Adolfo Farsari - Kiyomizu Kyoto

Adol­fo Far­sa­ri — Kiyo­mi­zu Kyoto

Dimanche 13 septembre

Cette phrase, superbe, est comme trois points de sus­pen­sion à la fin d’une phrase pro­non­cée par un magicien :

J’é­tais fati­gué de les voir me don­ner congé comme si je n’é­tais qu’un simple adverbe dans leurs existences.

James Lee Burke, Une tâche sur l’éternité

Ce matin la pluie tombe drue sur la ville, me lais­sant voir au tra­vers de la fenêtre comme un spec­tacle de fils de fers dres­sés sur l’herbe tel­le­ment ça tombe fort, comme d’in­nom­brables billes d’a­cier jetées des fron­tières du monde connu. L’o­deur du petri­chor m’en­va­hit jusque sous la croûte des os et le bruit du cli­que­tis de l’eau qui tombe sur la ter­rasse finit par m’abrutir.
Je com­mence à m’i­ma­gi­ner les longues plages de dia­mant du Sri Lan­ka ou l’o­deur mus­quée du sol de la forêt bir­mane. En février, j’i­nau­gure une nou­velle série de voyages.

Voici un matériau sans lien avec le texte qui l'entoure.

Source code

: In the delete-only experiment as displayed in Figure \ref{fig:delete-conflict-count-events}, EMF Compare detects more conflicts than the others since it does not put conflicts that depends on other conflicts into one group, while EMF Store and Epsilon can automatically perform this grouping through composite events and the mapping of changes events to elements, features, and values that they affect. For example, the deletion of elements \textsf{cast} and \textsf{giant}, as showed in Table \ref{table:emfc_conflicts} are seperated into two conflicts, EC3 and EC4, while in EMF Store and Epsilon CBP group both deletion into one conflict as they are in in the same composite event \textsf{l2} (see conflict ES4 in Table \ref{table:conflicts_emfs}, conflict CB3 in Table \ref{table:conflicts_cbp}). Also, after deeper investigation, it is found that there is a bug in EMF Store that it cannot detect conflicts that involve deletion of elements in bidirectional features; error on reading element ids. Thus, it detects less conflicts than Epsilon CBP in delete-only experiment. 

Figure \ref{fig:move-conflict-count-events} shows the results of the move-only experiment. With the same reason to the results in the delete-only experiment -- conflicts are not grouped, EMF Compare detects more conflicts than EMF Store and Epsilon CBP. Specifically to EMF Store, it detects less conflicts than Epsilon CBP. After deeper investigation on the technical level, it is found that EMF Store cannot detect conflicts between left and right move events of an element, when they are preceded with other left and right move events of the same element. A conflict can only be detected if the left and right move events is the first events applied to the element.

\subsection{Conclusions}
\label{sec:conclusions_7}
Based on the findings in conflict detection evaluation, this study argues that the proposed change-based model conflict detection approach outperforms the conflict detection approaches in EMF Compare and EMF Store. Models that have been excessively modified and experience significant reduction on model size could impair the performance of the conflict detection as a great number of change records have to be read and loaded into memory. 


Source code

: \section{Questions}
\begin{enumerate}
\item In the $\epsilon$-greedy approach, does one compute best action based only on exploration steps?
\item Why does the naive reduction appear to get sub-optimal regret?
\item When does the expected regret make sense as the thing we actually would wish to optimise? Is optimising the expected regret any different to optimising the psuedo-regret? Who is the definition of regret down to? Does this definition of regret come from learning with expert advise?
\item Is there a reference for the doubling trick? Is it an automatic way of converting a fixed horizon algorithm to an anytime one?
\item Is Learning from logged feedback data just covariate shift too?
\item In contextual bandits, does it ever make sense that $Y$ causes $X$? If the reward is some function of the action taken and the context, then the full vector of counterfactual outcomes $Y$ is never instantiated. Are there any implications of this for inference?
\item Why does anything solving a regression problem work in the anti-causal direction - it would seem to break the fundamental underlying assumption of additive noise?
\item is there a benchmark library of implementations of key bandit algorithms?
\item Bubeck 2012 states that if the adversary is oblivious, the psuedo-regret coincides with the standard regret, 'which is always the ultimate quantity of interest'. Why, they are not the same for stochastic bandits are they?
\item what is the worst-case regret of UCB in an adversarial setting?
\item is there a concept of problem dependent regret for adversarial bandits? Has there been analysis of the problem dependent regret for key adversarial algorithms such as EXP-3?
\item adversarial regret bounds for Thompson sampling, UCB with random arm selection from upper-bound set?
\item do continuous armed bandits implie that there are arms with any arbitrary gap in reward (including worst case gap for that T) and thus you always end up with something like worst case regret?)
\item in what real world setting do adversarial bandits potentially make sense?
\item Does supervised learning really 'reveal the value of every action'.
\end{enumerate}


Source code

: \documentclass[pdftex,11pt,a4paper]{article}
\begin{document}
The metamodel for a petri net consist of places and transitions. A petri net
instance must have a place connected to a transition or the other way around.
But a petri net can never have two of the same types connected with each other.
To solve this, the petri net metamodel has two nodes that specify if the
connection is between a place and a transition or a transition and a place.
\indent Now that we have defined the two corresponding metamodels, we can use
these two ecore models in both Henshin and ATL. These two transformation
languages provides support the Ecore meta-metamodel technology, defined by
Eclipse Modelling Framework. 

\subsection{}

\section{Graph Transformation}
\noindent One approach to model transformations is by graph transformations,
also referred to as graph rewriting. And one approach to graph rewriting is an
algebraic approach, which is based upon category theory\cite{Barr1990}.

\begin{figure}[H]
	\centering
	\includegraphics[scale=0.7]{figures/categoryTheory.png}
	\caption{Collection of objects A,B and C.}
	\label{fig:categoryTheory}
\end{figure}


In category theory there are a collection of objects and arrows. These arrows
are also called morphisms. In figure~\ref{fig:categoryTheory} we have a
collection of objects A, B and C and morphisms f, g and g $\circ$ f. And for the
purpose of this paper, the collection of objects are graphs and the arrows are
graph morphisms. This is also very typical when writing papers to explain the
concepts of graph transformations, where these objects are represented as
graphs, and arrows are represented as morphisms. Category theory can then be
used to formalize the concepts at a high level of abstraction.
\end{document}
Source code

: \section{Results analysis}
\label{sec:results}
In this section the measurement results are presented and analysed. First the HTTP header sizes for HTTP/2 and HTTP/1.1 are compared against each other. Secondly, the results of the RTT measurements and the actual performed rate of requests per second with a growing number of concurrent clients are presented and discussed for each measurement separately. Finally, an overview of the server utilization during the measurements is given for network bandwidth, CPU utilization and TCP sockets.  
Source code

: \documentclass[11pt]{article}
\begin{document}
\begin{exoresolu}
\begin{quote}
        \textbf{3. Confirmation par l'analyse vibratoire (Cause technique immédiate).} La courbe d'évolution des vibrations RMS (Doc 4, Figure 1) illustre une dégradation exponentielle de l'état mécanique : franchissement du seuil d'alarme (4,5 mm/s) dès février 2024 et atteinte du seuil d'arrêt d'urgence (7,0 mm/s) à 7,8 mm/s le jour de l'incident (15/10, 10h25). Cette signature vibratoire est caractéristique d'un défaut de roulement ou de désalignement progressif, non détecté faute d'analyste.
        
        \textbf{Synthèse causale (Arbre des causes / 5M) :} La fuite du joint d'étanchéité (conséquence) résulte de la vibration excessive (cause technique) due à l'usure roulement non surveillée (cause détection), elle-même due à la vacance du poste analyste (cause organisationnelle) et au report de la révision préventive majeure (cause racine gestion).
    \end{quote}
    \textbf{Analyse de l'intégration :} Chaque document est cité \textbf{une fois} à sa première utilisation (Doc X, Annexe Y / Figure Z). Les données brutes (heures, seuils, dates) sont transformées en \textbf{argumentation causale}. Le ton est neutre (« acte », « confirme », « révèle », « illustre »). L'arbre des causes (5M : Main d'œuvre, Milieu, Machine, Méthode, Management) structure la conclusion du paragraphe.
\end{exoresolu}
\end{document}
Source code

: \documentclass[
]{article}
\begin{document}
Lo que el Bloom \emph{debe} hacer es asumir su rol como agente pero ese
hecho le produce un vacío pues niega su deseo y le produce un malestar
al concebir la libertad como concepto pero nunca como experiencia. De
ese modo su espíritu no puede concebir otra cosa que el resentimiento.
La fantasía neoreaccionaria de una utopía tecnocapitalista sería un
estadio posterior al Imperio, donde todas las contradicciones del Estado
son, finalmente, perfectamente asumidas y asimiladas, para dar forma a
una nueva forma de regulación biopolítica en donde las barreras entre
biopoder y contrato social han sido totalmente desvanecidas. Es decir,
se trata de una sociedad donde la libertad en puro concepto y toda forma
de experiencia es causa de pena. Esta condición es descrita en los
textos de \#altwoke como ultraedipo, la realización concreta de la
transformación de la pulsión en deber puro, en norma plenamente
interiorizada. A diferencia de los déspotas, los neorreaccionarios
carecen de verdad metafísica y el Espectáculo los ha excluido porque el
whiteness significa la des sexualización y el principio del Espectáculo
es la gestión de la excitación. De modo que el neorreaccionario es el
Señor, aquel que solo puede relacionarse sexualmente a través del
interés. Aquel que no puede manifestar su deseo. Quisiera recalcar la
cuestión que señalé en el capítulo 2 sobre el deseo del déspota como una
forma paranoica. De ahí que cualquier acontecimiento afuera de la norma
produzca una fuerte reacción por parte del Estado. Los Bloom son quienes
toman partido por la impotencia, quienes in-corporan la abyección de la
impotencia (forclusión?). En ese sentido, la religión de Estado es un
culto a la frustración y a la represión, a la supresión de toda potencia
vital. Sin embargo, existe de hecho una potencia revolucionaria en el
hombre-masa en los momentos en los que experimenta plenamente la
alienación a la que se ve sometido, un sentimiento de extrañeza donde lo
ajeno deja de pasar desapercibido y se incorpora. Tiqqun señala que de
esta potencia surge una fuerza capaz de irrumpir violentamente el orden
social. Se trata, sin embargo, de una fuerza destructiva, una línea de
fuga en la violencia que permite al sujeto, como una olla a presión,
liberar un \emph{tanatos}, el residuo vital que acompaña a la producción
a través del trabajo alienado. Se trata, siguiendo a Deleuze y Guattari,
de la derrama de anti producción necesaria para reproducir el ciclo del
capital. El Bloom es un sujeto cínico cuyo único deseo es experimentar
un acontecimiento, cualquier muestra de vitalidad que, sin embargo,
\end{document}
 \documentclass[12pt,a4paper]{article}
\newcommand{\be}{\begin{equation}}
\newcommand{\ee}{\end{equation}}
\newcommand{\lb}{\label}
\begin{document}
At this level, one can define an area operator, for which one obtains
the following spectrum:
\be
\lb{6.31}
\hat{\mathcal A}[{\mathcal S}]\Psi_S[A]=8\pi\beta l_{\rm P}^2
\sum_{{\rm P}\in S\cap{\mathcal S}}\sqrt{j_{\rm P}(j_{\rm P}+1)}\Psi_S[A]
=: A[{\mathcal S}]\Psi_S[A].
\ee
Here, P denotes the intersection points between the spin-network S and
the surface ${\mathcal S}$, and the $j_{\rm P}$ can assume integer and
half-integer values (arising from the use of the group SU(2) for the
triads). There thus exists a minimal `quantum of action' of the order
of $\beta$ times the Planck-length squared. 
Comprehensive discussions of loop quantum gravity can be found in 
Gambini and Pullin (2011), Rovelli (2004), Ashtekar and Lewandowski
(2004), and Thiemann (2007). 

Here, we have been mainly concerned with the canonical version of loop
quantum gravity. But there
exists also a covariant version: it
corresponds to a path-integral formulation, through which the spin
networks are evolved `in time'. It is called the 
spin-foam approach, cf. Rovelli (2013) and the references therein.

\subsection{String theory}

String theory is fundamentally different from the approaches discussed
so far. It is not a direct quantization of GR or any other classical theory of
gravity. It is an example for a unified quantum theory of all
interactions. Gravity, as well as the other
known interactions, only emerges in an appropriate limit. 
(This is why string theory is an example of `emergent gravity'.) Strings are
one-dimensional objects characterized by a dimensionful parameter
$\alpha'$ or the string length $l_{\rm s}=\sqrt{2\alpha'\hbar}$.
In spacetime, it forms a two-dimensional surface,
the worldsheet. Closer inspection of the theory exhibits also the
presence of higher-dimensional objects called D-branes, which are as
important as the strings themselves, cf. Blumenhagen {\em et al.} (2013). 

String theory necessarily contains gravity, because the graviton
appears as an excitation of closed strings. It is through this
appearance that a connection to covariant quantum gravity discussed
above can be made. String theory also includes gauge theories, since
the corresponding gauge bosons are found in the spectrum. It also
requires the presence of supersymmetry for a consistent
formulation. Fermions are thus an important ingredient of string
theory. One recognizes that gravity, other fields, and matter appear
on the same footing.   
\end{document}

D’i­ci là, je tâche­rai de conti­nuer à tis­ser des liens et je conti­nue­rai à croire, ou tout au moins à faire sem­blant de croire qu’en chaque jour se cache un tré­sor, qu’il suf­fit de regar­der les yeux grands ouverts pour se per­sua­der que ce n’est pas qu’un leurre de l’esprit.

Aujourd’­hui, j’ai presque 60 000 mots à recom­po­ser dans le bon ordre.